_ASSIGNMENT_.
Restate the records that follow word for word; no pictures should appear.

PROVIDED INFORMATION section start

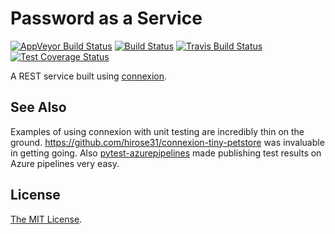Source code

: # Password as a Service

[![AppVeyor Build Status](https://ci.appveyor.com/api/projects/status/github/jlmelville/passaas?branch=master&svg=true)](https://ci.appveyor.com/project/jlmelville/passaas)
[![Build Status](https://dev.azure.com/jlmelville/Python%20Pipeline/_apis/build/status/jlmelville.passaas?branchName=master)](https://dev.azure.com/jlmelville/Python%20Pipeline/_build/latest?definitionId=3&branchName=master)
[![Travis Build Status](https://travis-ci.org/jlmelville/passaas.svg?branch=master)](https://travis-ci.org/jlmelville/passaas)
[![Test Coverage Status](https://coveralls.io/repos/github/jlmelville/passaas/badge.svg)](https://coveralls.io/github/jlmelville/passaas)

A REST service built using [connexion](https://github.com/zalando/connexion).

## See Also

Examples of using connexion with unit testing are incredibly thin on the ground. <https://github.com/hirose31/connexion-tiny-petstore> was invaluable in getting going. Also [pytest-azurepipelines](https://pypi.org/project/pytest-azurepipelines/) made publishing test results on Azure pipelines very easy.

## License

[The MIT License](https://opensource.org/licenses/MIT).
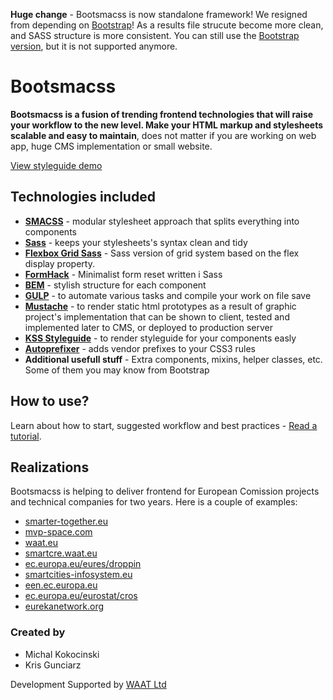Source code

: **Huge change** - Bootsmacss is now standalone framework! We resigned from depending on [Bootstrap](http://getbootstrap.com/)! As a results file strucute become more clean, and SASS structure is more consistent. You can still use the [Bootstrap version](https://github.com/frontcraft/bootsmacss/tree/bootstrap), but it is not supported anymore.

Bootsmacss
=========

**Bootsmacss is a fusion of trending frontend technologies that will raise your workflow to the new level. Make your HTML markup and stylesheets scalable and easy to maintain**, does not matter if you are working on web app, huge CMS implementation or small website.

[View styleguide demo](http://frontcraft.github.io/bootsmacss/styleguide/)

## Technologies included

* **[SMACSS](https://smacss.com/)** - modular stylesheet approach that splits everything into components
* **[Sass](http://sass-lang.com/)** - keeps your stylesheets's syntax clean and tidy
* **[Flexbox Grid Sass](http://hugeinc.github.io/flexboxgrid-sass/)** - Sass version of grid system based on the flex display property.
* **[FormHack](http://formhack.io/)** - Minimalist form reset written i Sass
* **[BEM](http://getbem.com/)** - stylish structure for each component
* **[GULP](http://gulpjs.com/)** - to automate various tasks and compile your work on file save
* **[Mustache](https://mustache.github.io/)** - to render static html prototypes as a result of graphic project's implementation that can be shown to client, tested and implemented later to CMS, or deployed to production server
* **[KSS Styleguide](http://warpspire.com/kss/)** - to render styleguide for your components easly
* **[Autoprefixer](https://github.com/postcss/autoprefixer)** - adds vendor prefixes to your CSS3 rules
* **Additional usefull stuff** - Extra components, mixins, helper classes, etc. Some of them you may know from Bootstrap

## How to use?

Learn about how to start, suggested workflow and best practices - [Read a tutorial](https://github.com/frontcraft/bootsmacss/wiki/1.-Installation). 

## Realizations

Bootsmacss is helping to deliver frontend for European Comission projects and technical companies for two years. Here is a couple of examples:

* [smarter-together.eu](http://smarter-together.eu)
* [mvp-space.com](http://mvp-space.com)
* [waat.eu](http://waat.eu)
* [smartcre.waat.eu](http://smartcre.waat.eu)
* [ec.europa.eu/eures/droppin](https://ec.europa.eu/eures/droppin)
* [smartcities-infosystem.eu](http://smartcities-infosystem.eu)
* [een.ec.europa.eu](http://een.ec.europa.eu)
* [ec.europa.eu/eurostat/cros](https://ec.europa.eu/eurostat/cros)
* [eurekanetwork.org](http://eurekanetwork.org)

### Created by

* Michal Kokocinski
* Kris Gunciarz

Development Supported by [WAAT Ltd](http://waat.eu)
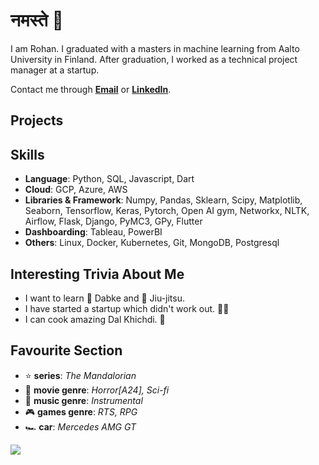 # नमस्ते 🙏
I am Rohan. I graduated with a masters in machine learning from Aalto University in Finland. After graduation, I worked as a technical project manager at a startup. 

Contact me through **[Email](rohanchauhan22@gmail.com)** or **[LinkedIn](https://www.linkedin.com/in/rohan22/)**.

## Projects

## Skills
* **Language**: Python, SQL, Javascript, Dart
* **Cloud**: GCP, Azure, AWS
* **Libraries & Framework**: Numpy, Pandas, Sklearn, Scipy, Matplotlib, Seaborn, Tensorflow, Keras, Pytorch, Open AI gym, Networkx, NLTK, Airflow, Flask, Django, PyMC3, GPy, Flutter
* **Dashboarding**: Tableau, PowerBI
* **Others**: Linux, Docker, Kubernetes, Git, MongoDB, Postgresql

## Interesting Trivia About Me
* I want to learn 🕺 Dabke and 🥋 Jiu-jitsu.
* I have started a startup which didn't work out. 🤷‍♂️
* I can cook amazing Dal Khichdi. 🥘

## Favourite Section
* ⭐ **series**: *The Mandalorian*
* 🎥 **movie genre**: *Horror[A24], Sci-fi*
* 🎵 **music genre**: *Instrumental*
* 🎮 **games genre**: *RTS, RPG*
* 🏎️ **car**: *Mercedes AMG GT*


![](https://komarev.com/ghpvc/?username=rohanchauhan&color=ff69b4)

PROVIDED INFORMATION section end

_OUTPUT OF THE EXERCISE_.
Source code

: # Password as a Service

[![AppVeyor Build Status](https://ci.appveyor.com/api/projects/status/github/jlmelville/passaas?branch=master&svg=true)](https://ci.appveyor.com/project/jlmelville/passaas)
[![Build Status](https://dev.azure.com/jlmelville/Python%20Pipeline/_apis/build/status/jlmelville.passaas?branchName=master)](https://dev.azure.com/jlmelville/Python%20Pipeline/_build/latest?definitionId=3&branchName=master)
[![Travis Build Status](https://travis-ci.org/jlmelville/passaas.svg?branch=master)](https://travis-ci.org/jlmelville/passaas)
[![Test Coverage Status](https://coveralls.io/repos/github/jlmelville/passaas/badge.svg)](https://coveralls.io/github/jlmelville/passaas)

A REST service built using [connexion](https://github.com/zalando/connexion).

## See Also

Examples of using connexion with unit testing are incredibly thin on the ground. <https://github.com/hirose31/connexion-tiny-petstore> was invaluable in getting going. Also [pytest-azurepipelines](https://pypi.org/project/pytest-azurepipelines/) made publishing test results on Azure pipelines very easy.

## License

[The MIT License](https://opensource.org/licenses/MIT).
Source code

: **Huge change** - Bootsmacss is now standalone framework! We resigned from depending on [Bootstrap](http://getbootstrap.com/)! As a results file strucute become more clean, and SASS structure is more consistent. You can still use the [Bootstrap version](https://github.com/frontcraft/bootsmacss/tree/bootstrap), but it is not supported anymore.

Bootsmacss
=========

**Bootsmacss is a fusion of trending frontend technologies that will raise your workflow to the new level. Make your HTML markup and stylesheets scalable and easy to maintain**, does not matter if you are working on web app, huge CMS implementation or small website.

[View styleguide demo](http://frontcraft.github.io/bootsmacss/styleguide/)

## Technologies included

* **[SMACSS](https://smacss.com/)** - modular stylesheet approach that splits everything into components
* **[Sass](http://sass-lang.com/)** - keeps your stylesheets's syntax clean and tidy
* **[Flexbox Grid Sass](http://hugeinc.github.io/flexboxgrid-sass/)** - Sass version of grid system based on the flex display property.
* **[FormHack](http://formhack.io/)** - Minimalist form reset written i Sass
* **[BEM](http://getbem.com/)** - stylish structure for each component
* **[GULP](http://gulpjs.com/)** - to automate various tasks and compile your work on file save
* **[Mustache](https://mustache.github.io/)** - to render static html prototypes as a result of graphic project's implementation that can be shown to client, tested and implemented later to CMS, or deployed to production server
* **[KSS Styleguide](http://warpspire.com/kss/)** - to render styleguide for your components easly
* **[Autoprefixer](https://github.com/postcss/autoprefixer)** - adds vendor prefixes to your CSS3 rules
* **Additional usefull stuff** - Extra components, mixins, helper classes, etc. Some of them you may know from Bootstrap

## How to use?

Learn about how to start, suggested workflow and best practices - [Read a tutorial](https://github.com/frontcraft/bootsmacss/wiki/1.-Installation). 

## Realizations

Bootsmacss is helping to deliver frontend for European Comission projects and technical companies for two years. Here is a couple of examples:

* [smarter-together.eu](http://smarter-together.eu)
* [mvp-space.com](http://mvp-space.com)
* [waat.eu](http://waat.eu)
* [smartcre.waat.eu](http://smartcre.waat.eu)
* [ec.europa.eu/eures/droppin](https://ec.europa.eu/eures/droppin)
* [smartcities-infosystem.eu](http://smartcities-infosystem.eu)
* [een.ec.europa.eu](http://een.ec.europa.eu)
* [ec.europa.eu/eurostat/cros](https://ec.europa.eu/eurostat/cros)
* [eurekanetwork.org](http://eurekanetwork.org)

### Created by

* Michal Kokocinski
* Kris Gunciarz

Development Supported by [WAAT Ltd](http://waat.eu)
 # नमस्ते 🙏
I am Rohan. I graduated with a masters in machine learning from Aalto University in Finland. After graduation, I worked as a technical project manager at a startup. 

Contact me through **[Email](rohanchauhan22@gmail.com)** or **[LinkedIn](https://www.linkedin.com/in/rohan22/)**.

## Projects

## Skills
* **Language**: Python, SQL, Javascript, Dart
* **Cloud**: GCP, Azure, AWS
* **Libraries & Framework**: Numpy, Pandas, Sklearn, Scipy, Matplotlib, Seaborn, Tensorflow, Keras, Pytorch, Open AI gym, Networkx, NLTK, Airflow, Flask, Django, PyMC3, GPy, Flutter
* **Dashboarding**: Tableau, PowerBI
* **Others**: Linux, Docker, Kubernetes, Git, MongoDB, Postgresql

## Interesting Trivia About Me
* I want to learn 🕺 Dabke and 🥋 Jiu-jitsu.
* I have started a startup which didn't work out. 🤷‍♂️
* I can cook amazing Dal Khichdi. 🥘

## Favourite Section
* ⭐ **series**: *The Mandalorian*
* 🎥 **movie genre**: *Horror[A24], Sci-fi*
* 🎵 **music genre**: *Instrumental*
* 🎮 **games genre**: *RTS, RPG*
* 🏎️ **car**: *Mercedes AMG GT*


![](https://komarev.com/ghpvc/?username=rohanchauhan&color=ff69b4)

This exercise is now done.